By David Pendered
Sluggish economic growth reported Wednesday by the Atlanta district of the Federal Reserve adds to the notion that the central bank won’t raise interest rates at a meeting this month, and perhaps not at its final meeting of the year, in December.
Several indicators cited in the Atlanta report speak to the tender nature of the recovery. The Atlanta Fed is among the 12 districts that on Wednesday released their Beige Book, a report that presents an anecdotal summary of the nation’s economic status.
Here are three snapshots from the Atlanta report:
- Unit costs were up just 1.3 percent in August, which the report said is the lowest reading in two years. Looking forward, business leaders expect unit costs to rise 1.7 percent over the coming 12 months.

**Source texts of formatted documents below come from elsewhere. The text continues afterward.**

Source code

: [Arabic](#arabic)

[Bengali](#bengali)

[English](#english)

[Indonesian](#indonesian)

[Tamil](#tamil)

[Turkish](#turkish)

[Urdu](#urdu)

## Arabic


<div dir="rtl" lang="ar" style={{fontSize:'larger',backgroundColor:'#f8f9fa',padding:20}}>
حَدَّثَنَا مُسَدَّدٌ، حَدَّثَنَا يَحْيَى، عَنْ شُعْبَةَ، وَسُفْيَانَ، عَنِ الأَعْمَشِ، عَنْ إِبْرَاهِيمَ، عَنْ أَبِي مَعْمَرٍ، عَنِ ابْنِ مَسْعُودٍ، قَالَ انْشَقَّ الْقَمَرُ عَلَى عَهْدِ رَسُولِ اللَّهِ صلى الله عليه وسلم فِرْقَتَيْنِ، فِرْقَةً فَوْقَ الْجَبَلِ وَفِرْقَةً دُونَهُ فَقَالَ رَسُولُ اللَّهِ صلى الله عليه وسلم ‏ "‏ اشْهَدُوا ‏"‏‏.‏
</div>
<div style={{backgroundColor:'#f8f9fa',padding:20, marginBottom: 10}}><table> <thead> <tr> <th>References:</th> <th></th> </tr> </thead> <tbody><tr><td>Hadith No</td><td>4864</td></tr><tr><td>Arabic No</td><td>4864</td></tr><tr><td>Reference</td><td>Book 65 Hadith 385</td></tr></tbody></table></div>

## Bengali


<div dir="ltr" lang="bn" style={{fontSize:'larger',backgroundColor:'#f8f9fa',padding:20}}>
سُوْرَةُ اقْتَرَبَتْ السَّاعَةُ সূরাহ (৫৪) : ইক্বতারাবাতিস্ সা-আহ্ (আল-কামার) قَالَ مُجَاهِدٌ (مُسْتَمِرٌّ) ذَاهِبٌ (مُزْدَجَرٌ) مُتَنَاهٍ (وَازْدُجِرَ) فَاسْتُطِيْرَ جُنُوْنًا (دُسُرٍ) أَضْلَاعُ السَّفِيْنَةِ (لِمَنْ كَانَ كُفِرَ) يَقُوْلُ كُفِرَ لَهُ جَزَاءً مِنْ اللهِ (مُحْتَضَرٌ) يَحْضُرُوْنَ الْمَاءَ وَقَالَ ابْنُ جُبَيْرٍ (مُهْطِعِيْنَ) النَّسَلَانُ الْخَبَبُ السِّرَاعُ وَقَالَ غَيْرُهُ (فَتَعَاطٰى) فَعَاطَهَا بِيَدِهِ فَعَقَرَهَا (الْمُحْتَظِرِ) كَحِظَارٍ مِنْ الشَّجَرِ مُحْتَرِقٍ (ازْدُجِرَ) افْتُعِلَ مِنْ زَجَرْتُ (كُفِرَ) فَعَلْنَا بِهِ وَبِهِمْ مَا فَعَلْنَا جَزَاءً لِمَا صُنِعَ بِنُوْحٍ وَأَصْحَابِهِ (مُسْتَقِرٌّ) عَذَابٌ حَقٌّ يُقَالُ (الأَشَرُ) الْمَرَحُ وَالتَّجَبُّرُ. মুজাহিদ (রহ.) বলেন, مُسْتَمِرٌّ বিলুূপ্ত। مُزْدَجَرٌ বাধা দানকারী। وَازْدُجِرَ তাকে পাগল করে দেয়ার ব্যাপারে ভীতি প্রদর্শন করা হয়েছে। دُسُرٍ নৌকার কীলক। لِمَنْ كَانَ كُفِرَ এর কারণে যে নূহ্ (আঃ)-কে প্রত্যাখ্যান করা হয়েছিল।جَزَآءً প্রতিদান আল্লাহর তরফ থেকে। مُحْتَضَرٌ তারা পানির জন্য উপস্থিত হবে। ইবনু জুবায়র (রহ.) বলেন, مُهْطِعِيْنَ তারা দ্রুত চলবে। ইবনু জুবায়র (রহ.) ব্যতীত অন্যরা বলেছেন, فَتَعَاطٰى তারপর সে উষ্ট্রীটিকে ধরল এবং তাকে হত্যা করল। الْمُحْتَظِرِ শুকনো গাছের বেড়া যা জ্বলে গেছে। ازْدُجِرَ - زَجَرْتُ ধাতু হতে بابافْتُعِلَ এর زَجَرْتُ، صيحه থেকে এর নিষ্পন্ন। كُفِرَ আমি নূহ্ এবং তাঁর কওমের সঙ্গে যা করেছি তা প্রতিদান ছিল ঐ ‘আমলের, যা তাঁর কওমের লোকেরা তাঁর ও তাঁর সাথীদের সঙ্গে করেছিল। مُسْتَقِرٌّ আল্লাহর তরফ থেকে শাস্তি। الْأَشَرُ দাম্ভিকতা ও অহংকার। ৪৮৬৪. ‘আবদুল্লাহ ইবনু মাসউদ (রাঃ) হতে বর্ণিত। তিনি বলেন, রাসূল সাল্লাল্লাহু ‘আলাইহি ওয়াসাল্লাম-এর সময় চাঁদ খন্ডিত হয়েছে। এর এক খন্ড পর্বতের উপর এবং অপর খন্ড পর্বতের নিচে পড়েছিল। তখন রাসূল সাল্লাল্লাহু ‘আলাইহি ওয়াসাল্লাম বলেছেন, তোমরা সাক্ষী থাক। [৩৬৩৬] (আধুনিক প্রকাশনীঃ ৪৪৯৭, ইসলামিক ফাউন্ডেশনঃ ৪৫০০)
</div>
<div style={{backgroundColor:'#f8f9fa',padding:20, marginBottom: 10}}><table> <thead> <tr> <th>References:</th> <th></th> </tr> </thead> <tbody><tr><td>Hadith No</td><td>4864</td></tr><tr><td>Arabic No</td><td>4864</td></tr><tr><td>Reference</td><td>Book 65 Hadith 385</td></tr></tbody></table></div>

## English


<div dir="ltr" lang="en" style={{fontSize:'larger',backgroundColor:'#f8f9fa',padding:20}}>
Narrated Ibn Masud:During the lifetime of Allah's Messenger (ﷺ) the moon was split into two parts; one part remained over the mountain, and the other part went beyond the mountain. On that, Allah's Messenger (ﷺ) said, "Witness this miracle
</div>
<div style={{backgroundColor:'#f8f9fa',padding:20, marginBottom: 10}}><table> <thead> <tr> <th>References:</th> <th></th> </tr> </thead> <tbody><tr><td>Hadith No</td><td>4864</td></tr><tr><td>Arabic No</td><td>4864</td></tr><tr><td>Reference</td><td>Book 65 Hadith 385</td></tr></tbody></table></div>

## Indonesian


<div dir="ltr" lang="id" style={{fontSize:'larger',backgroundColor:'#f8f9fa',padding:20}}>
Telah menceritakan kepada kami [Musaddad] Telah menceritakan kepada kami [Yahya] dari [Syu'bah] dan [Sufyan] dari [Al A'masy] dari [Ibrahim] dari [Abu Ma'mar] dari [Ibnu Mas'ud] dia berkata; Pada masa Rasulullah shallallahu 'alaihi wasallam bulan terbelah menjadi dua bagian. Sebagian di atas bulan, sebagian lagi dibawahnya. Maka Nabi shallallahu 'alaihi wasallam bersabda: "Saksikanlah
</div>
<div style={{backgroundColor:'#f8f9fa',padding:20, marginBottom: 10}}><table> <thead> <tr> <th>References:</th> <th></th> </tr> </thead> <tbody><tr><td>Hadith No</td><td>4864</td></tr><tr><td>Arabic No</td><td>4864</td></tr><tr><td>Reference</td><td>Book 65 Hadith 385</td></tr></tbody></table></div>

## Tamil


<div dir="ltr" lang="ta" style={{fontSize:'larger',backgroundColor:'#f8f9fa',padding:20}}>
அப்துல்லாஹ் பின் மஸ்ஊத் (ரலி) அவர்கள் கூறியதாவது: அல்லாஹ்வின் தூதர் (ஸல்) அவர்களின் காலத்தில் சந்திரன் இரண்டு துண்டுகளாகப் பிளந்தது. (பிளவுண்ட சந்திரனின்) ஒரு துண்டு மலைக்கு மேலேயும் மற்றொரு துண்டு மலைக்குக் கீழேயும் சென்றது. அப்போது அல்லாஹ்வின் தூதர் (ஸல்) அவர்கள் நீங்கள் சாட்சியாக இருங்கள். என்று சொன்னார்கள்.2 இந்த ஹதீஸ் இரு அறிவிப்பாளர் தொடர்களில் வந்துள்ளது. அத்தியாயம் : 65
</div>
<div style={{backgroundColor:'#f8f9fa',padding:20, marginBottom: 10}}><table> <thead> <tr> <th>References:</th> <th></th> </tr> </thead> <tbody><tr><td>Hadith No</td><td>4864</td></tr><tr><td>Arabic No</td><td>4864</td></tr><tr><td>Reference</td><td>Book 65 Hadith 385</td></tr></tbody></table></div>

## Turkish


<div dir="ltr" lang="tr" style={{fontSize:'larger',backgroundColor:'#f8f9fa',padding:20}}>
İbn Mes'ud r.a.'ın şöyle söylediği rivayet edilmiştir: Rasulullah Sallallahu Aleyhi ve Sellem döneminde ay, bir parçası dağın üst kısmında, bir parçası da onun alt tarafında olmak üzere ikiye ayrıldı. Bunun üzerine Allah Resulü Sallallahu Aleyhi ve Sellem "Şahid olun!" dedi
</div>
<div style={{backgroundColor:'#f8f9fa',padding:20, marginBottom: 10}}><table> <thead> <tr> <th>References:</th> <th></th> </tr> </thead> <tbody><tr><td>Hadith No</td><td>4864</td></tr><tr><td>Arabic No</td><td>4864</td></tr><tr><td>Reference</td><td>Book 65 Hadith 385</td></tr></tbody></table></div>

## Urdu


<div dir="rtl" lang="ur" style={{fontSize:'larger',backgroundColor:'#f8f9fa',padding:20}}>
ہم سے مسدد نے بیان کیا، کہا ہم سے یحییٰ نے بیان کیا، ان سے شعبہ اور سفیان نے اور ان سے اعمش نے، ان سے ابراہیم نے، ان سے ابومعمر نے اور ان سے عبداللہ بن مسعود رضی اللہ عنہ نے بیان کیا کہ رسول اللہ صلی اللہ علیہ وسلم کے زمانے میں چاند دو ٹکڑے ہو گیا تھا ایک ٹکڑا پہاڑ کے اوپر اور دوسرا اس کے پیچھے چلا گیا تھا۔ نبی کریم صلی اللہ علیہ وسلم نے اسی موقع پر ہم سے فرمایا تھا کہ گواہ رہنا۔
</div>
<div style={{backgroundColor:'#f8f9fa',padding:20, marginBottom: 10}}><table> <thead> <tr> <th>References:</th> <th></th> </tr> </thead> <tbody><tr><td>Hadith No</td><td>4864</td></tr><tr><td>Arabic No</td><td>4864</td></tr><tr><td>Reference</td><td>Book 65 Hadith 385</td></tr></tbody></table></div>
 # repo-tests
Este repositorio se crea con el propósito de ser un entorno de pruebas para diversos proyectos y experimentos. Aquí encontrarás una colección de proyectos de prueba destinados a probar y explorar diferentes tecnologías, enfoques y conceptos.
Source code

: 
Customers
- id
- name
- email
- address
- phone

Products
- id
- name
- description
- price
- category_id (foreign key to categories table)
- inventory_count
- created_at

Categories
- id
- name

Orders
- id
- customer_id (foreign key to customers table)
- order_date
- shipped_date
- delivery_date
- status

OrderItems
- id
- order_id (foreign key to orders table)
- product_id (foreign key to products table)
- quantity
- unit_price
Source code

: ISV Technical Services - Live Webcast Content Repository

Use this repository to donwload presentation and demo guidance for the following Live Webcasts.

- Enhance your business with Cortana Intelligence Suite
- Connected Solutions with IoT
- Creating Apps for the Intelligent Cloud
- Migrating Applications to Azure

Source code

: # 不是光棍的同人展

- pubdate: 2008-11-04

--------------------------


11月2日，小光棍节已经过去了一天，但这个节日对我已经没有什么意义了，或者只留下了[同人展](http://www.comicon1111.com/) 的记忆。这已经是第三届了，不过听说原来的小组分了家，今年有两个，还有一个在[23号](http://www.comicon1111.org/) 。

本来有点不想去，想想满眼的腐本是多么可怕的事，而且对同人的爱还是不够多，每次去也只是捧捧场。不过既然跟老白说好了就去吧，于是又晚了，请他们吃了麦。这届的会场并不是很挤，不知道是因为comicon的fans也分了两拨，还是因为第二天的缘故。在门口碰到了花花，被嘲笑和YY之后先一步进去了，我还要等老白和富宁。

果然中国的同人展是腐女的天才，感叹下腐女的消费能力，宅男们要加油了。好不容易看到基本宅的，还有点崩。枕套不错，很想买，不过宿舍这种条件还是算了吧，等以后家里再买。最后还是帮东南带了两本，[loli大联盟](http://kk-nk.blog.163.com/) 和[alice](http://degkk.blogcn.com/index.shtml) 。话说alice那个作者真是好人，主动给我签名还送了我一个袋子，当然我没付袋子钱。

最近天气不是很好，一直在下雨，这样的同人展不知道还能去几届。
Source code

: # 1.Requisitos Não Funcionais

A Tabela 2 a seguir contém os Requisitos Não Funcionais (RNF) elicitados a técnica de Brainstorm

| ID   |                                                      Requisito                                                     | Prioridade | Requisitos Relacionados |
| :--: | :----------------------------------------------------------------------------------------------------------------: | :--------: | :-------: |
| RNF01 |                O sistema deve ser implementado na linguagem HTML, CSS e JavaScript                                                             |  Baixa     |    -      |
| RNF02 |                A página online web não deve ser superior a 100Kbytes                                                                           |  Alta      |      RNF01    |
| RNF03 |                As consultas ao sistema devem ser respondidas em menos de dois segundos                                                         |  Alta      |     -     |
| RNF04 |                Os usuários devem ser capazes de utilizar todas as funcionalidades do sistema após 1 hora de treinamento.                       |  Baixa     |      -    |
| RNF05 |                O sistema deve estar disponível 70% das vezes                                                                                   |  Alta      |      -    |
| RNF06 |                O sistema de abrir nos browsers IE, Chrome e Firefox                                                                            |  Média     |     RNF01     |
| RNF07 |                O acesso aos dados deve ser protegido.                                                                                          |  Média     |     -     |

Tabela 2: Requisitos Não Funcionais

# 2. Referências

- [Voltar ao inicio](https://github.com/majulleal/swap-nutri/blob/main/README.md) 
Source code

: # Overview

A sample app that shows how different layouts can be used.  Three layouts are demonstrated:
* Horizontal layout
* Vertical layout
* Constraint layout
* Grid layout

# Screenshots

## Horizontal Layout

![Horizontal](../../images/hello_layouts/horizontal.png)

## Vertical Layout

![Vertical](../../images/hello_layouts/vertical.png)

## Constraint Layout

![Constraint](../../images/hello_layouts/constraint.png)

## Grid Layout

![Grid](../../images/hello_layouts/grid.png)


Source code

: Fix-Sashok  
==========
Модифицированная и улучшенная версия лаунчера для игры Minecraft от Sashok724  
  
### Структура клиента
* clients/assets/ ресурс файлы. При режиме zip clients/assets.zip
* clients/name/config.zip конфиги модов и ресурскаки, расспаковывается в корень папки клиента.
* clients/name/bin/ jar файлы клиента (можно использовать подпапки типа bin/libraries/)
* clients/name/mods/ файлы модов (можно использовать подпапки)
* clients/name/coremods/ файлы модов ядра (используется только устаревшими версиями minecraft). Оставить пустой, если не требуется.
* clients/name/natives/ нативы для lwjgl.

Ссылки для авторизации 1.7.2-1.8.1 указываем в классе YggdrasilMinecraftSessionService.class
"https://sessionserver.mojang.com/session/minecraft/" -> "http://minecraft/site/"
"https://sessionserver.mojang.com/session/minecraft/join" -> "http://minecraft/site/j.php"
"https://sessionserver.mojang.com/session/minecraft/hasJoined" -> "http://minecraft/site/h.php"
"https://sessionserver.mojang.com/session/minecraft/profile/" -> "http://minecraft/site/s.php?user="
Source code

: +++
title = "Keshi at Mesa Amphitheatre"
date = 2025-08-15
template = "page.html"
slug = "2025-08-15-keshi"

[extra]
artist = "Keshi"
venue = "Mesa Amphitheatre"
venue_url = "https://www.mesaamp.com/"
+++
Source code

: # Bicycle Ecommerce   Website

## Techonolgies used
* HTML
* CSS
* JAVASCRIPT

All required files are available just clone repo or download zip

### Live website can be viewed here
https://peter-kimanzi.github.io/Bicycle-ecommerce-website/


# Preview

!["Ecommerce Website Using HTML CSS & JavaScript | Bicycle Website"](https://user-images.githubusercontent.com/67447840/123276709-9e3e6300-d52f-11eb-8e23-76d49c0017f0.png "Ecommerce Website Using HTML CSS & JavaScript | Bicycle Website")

- Most companies reported they continue to hire workers, “albeit modestly.” The ready supply of labor in many sectors kept wage growth to a rate of 2 to 3 percent.
- Banks report tight competition for commercial loans. On the other hand, small businesses reported, “continued difficulty in obtaining financing,” and said they were funding some expansion with cash.
A story posted Wednesday evening on wsj.com cited a number of new federal reports that suggest the economy won’t lift off this year. One of them, regarding producer prices, was down 1.1 percent from the prior year, which the story said was the largest 12-month decline during the current economic expansion.
Atlanta Fed President Dennis Lockhart said Oct. 9 that he expects a rate hike this year, according to a story on reuters.com. The bank posted an overview of his comments made at an Oct. 9 conference of the Society of American Business Editors and Writers. The reuters.com story quoted Lockhart:
- “’The economy remains on a satisfactory track and … I see a [rate] liftoff decision later this year at the October or December FOMC meetings as likely appropriate,’ Lockhart said of the policy-making Federal Open Market Committee.
- “’However the data are giving off varied signals, and there is more ambiguity in the current moment than a few weeks ago. This ‘calls for especially diligent monitoring of incoming data with particular attention to consumer activity.’
This week, two Fed governors were quoted in a story on wsj.com that they don’t think current economic conditions warrant a rate hike in the near future.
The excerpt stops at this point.